**Task directions:** Each record must appear in the answer exactly as given.

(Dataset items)
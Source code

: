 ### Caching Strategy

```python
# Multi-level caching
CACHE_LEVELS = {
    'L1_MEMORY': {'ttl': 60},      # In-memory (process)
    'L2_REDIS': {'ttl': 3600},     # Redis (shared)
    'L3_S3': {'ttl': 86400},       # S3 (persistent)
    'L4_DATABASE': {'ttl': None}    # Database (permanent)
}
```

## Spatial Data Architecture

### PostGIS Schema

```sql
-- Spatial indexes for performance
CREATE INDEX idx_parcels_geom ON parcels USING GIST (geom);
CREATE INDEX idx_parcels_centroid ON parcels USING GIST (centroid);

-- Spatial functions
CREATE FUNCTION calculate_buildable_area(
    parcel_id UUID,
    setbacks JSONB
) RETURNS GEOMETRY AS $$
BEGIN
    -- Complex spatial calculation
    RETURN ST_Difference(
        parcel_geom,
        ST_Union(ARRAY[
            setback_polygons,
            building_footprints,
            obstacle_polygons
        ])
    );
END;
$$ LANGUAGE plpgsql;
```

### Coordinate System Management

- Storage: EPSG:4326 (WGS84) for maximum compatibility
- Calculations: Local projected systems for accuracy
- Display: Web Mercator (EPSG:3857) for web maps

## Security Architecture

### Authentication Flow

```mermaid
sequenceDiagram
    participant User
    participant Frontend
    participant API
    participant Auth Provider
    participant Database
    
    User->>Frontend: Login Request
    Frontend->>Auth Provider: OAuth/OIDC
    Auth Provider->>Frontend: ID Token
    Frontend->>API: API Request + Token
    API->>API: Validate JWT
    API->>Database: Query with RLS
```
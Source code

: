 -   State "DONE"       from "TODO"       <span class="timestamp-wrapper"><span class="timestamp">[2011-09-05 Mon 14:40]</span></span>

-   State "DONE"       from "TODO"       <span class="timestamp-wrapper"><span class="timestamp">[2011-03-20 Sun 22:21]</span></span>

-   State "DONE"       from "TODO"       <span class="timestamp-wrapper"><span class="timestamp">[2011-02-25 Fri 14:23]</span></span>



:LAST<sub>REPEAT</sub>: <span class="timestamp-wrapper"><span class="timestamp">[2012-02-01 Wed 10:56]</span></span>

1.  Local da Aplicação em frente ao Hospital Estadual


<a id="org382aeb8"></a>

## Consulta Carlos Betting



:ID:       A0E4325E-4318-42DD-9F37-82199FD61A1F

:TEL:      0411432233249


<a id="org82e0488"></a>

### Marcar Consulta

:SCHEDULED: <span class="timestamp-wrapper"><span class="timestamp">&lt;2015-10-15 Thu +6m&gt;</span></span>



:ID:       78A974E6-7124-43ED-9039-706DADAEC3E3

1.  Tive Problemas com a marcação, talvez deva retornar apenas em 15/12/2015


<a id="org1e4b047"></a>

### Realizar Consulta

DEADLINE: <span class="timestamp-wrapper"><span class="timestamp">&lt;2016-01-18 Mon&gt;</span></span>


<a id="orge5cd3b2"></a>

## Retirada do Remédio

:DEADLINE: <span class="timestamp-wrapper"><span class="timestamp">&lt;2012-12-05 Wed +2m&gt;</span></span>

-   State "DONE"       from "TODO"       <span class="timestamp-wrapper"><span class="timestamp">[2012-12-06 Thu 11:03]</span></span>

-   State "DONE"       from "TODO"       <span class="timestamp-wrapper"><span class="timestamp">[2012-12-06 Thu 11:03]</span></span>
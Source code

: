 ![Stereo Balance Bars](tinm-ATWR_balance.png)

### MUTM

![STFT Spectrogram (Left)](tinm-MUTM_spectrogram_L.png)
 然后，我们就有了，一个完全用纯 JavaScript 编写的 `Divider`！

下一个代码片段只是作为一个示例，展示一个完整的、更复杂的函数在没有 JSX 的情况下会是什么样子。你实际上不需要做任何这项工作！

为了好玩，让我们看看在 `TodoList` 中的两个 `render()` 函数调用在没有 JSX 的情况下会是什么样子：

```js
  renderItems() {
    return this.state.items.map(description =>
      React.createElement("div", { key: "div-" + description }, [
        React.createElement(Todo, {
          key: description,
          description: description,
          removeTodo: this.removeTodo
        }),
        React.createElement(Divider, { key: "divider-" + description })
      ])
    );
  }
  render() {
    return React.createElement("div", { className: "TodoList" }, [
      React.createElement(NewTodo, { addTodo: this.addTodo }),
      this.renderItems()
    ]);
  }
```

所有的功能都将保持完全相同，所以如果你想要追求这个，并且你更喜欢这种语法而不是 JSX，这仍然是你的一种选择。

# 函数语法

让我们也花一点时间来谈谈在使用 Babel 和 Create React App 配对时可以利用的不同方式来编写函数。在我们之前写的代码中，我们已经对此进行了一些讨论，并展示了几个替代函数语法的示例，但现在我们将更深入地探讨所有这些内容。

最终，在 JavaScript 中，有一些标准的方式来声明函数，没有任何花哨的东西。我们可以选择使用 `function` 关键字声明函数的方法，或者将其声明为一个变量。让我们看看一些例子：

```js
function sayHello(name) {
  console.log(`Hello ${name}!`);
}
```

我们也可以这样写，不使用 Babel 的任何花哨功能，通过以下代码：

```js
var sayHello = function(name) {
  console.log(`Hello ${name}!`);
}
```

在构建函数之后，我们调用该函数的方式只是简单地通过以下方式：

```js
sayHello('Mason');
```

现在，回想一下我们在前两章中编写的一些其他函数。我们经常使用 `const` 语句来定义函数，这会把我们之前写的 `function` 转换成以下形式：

**Response area:**
Source code

: ### Caching Strategy

```python
# Multi-level caching
CACHE_LEVELS = {
    'L1_MEMORY': {'ttl': 60},      # In-memory (process)
    'L2_REDIS': {'ttl': 3600},     # Redis (shared)
    'L3_S3': {'ttl': 86400},       # S3 (persistent)
    'L4_DATABASE': {'ttl': None}    # Database (permanent)
}
```

## Spatial Data Architecture

### PostGIS Schema

```sql
-- Spatial indexes for performance
CREATE INDEX idx_parcels_geom ON parcels USING GIST (geom);
CREATE INDEX idx_parcels_centroid ON parcels USING GIST (centroid);

-- Spatial functions
CREATE FUNCTION calculate_buildable_area(
    parcel_id UUID,
    setbacks JSONB
) RETURNS GEOMETRY AS $$
BEGIN
    -- Complex spatial calculation
    RETURN ST_Difference(
        parcel_geom,
        ST_Union(ARRAY[
            setback_polygons,
            building_footprints,
            obstacle_polygons
        ])
    );
END;
$$ LANGUAGE plpgsql;
```

### Coordinate System Management

- Storage: EPSG:4326 (WGS84) for maximum compatibility
- Calculations: Local projected systems for accuracy
- Display: Web Mercator (EPSG:3857) for web maps

## Security Architecture

### Authentication Flow

```mermaid
sequenceDiagram
    participant User
    participant Frontend
    participant API
    participant Auth Provider
    participant Database
    
    User->>Frontend: Login Request
    Frontend->>Auth Provider: OAuth/OIDC
    Auth Provider->>Frontend: ID Token
    Frontend->>API: API Request + Token
    API->>API: Validate JWT
    API->>Database: Query with RLS
```
Source code

: -   State "DONE"       from "TODO"       <span class="timestamp-wrapper"><span class="timestamp">[2011-09-05 Mon 14:40]</span></span>

-   State "DONE"       from "TODO"       <span class="timestamp-wrapper"><span class="timestamp">[2011-03-20 Sun 22:21]</span></span>

-   State "DONE"       from "TODO"       <span class="timestamp-wrapper"><span class="timestamp">[2011-02-25 Fri 14:23]</span></span>



:LAST<sub>REPEAT</sub>: <span class="timestamp-wrapper"><span class="timestamp">[2012-02-01 Wed 10:56]</span></span>

1.  Local da Aplicação em frente ao Hospital Estadual


<a id="org382aeb8"></a>

## Consulta Carlos Betting



:ID:       A0E4325E-4318-42DD-9F37-82199FD61A1F

:TEL:      0411432233249


<a id="org82e0488"></a>

### Marcar Consulta

:SCHEDULED: <span class="timestamp-wrapper"><span class="timestamp">&lt;2015-10-15 Thu +6m&gt;</span></span>



:ID:       78A974E6-7124-43ED-9039-706DADAEC3E3

1.  Tive Problemas com a marcação, talvez deva retornar apenas em 15/12/2015


<a id="org1e4b047"></a>

### Realizar Consulta

DEADLINE: <span class="timestamp-wrapper"><span class="timestamp">&lt;2016-01-18 Mon&gt;</span></span>


<a id="orge5cd3b2"></a>

## Retirada do Remédio

:DEADLINE: <span class="timestamp-wrapper"><span class="timestamp">&lt;2012-12-05 Wed +2m&gt;</span></span>

-   State "DONE"       from "TODO"       <span class="timestamp-wrapper"><span class="timestamp">[2012-12-06 Thu 11:03]</span></span>

-   State "DONE"       from "TODO"       <span class="timestamp-wrapper"><span class="timestamp">[2012-12-06 Thu 11:03]</span></span>
Source code

: ![Stereo Balance Bars](tinm-ATWR_balance.png)

### MUTM

![STFT Spectrogram (Left)](tinm-MUTM_spectrogram_L.png)
 然后，我们就有了，一个完全用纯 JavaScript 编写的 `Divider`！

下一个代码片段只是作为一个示例，展示一个完整的、更复杂的函数在没有 JSX 的情况下会是什么样子。你实际上不需要做任何这项工作！

为了好玩，让我们看看在 `TodoList` 中的两个 `render()` 函数调用在没有 JSX 的情况下会是什么样子：

```js
  renderItems() {
    return this.state.items.map(description =>
      React.createElement("div", { key: "div-" + description }, [
        React.createElement(Todo, {
          key: description,
          description: description,
          removeTodo: this.removeTodo
        }),
        React.createElement(Divider, { key: "divider-" + description })
      ])
    );
  }
  render() {
    return React.createElement("div", { className: "TodoList" }, [
      React.createElement(NewTodo, { addTodo: this.addTodo }),
      this.renderItems()
    ]);
  }
```

所有的功能都将保持完全相同，所以如果你想要追求这个，并且你更喜欢这种语法而不是 JSX，这仍然是你的一种选择。

# 函数语法

让我们也花一点时间来谈谈在使用 Babel 和 Create React App 配对时可以利用的不同方式来编写函数。在我们之前写的代码中，我们已经对此进行了一些讨论，并展示了几个替代函数语法的示例，但现在我们将更深入地探讨所有这些内容。

最终，在 JavaScript 中，有一些标准的方式来声明函数，没有任何花哨的东西。我们可以选择使用 `function` 关键字声明函数的方法，或者将其声明为一个变量。让我们看看一些例子：

```js
function sayHello(name) {
  console.log(`Hello ${name}!`);
}
```

我们也可以这样写，不使用 Babel 的任何花哨功能，通过以下代码：

```js
var sayHello = function(name) {
  console.log(`Hello ${name}!`);
}
```

在构建函数之后，我们调用该函数的方式只是简单地通过以下方式：

```js
sayHello('Mason');
```

现在，回想一下我们在前两章中编写的一些其他函数。我们经常使用 `const` 语句来定义函数，这会把我们之前写的 `function` 转换成以下形式：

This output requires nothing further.